Raphael Wallfisch and Michael Houstoun's uncompromising programme took us to the heart of the great repertoire for cello and piano, spanning from Schumann's Five Pieces in Folk Style to Brahms' towering Second Sonata.
Schumann's Opus 102 is more than just a collection of five miniatures.
If Schumann himself cultivated three personalities, then this work catches five.
Wallfisch illuminated them all, from the teasing rubato of the first, true to the composer's direction of "mit humor", to the rough-hewn march of the last.
His double-stops in the third were as full and rich as Schumann might have ever hoped for.
Houstoun excelled in a piano part that, as so often happens with Schumann, does not release its secrets easily.
Schubert's Arpeggione Sonata is loveable as only Schubert can be.
While Wallfisch's heartfelt song in the Adagio lingers in the memory,it was also fascinating to hear the care with which the cellist made each return of the main theme sound anew in the first movement, and the utter naturalness of the Finale.
If the two men's partnership was superb in Schubert, it was delectable in Debussy. The Frenchman's Sonata was inspired by commedia dell'arte, and Wallfisch's Pierrot introduced himself as a supreme orator.
The Serenade followed, with an unexpected bitterness in its bars, Bartokian pizzicatos flying from the cello.
At one point the totally involved Wallfisch slumped in his chair like the disillusioned Pierrot himself.
For the first time in the evening, Wallfisch used a score for Brahms' F major sonata.
A week ago the cellist had spoken to me of the work as a symphony that didn't eventuate.
Symphonic it was, opening with massive bow-strokes and huge, resonant chords in the Development.

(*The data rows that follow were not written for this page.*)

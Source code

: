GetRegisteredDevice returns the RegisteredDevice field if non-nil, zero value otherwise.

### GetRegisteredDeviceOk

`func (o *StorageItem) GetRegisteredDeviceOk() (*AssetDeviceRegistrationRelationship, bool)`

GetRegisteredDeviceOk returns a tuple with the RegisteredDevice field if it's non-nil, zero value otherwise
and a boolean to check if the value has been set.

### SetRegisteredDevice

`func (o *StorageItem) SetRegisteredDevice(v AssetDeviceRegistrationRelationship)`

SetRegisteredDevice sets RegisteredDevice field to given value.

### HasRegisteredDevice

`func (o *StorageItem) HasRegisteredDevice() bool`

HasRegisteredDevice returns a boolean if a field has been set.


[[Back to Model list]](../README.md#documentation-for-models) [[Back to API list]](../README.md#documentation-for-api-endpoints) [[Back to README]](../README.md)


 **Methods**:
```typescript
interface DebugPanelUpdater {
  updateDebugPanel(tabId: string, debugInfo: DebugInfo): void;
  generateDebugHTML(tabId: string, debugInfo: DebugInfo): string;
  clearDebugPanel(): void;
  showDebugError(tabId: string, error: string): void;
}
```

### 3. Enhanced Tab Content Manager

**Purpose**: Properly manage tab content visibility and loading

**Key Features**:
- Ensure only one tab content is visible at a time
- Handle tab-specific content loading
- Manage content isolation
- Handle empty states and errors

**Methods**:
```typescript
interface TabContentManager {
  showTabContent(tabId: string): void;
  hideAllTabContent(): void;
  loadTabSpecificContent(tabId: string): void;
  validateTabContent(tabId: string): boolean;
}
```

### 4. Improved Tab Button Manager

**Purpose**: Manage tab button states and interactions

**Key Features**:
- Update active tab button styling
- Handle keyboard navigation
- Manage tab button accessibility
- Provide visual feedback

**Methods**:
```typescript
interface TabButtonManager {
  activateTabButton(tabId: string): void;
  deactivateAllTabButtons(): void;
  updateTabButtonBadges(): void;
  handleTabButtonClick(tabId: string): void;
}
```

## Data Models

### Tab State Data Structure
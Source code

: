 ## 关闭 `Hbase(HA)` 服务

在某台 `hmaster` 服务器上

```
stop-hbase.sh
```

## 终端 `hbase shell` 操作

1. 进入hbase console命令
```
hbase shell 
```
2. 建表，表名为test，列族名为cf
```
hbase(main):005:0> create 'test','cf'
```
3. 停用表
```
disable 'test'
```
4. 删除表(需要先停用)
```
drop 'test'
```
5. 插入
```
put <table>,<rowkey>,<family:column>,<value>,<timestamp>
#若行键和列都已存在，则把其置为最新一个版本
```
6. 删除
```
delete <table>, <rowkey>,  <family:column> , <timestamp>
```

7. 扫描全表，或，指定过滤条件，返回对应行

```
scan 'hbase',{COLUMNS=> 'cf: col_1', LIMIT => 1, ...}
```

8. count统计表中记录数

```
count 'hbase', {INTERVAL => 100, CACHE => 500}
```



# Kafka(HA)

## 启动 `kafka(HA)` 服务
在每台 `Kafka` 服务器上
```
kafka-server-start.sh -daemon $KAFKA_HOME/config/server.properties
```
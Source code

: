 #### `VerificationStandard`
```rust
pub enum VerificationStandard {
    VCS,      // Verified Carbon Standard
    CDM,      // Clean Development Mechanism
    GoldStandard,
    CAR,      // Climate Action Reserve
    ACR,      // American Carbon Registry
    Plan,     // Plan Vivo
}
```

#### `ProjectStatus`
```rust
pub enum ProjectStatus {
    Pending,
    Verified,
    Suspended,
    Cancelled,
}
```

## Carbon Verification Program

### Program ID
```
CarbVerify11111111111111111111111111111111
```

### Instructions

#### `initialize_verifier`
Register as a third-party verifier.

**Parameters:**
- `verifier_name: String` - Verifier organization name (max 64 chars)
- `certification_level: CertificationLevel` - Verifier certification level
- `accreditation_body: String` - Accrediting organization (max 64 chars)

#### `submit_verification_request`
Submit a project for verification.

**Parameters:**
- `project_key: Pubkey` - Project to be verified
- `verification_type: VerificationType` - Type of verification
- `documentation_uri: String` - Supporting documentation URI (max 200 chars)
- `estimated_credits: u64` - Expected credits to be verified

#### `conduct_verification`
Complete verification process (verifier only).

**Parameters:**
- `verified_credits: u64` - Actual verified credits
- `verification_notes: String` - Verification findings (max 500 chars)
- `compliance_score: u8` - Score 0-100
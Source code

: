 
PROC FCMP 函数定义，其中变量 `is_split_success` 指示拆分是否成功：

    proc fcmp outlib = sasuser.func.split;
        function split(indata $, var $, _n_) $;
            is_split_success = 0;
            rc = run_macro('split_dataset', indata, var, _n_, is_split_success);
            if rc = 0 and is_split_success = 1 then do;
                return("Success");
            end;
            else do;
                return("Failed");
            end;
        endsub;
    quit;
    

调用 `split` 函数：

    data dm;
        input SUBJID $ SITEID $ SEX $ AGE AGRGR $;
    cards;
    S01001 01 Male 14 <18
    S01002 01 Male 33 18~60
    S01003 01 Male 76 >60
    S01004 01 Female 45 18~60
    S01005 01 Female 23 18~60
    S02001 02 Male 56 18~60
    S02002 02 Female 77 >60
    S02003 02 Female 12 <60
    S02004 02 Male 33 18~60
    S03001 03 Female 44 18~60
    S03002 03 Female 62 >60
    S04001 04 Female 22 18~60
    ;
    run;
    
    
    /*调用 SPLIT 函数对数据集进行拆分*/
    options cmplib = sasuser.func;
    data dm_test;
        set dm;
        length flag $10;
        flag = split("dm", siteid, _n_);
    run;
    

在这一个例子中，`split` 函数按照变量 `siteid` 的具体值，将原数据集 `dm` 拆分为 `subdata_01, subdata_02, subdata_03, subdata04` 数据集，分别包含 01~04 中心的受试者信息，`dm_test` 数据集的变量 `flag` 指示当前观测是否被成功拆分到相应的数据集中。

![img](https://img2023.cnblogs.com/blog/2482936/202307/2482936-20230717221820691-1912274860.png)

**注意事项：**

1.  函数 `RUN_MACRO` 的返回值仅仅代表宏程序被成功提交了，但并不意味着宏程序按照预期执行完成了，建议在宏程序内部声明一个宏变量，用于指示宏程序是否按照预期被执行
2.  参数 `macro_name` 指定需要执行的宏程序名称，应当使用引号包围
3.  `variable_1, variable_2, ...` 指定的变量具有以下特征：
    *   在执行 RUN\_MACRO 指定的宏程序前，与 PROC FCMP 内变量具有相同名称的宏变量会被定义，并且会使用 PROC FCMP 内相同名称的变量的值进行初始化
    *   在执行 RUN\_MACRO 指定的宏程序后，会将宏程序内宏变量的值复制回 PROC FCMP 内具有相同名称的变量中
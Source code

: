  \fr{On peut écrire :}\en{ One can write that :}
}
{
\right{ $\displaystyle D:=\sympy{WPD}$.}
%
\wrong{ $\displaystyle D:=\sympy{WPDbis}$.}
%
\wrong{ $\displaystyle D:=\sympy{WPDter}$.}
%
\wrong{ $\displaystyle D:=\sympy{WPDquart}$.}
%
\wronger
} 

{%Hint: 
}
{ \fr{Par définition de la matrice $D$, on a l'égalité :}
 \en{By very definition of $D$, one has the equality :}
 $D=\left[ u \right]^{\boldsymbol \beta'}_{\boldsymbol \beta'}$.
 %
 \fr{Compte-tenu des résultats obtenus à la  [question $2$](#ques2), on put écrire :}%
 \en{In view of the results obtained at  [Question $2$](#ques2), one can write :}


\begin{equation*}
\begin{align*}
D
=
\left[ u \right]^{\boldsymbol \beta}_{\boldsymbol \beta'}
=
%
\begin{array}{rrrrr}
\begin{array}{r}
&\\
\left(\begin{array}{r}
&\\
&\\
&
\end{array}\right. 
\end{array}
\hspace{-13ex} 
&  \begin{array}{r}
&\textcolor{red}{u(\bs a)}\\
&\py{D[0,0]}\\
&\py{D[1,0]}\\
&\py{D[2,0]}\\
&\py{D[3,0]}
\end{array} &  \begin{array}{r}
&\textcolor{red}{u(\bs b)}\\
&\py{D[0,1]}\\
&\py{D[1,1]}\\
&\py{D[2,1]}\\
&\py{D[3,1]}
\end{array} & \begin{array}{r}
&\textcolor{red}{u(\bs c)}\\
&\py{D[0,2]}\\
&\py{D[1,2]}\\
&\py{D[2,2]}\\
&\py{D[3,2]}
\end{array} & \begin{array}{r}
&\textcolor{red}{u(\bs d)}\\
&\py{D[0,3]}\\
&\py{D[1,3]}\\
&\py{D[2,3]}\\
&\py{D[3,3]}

Yet, for all the strength, there were also quieter reflections to be whispered in the Adagio affetuoso.
Two generous encores summarised the many moods of the evening, as Wallfisch and Houstoun stayed with Brahms.
First was a deliciously relaxed version of the composer's most popular Hungarian Dance, and a transcription of Wie Melodien Zieht Es Mir proved to be, literally and figuratively, the last word in the purest of lyricism.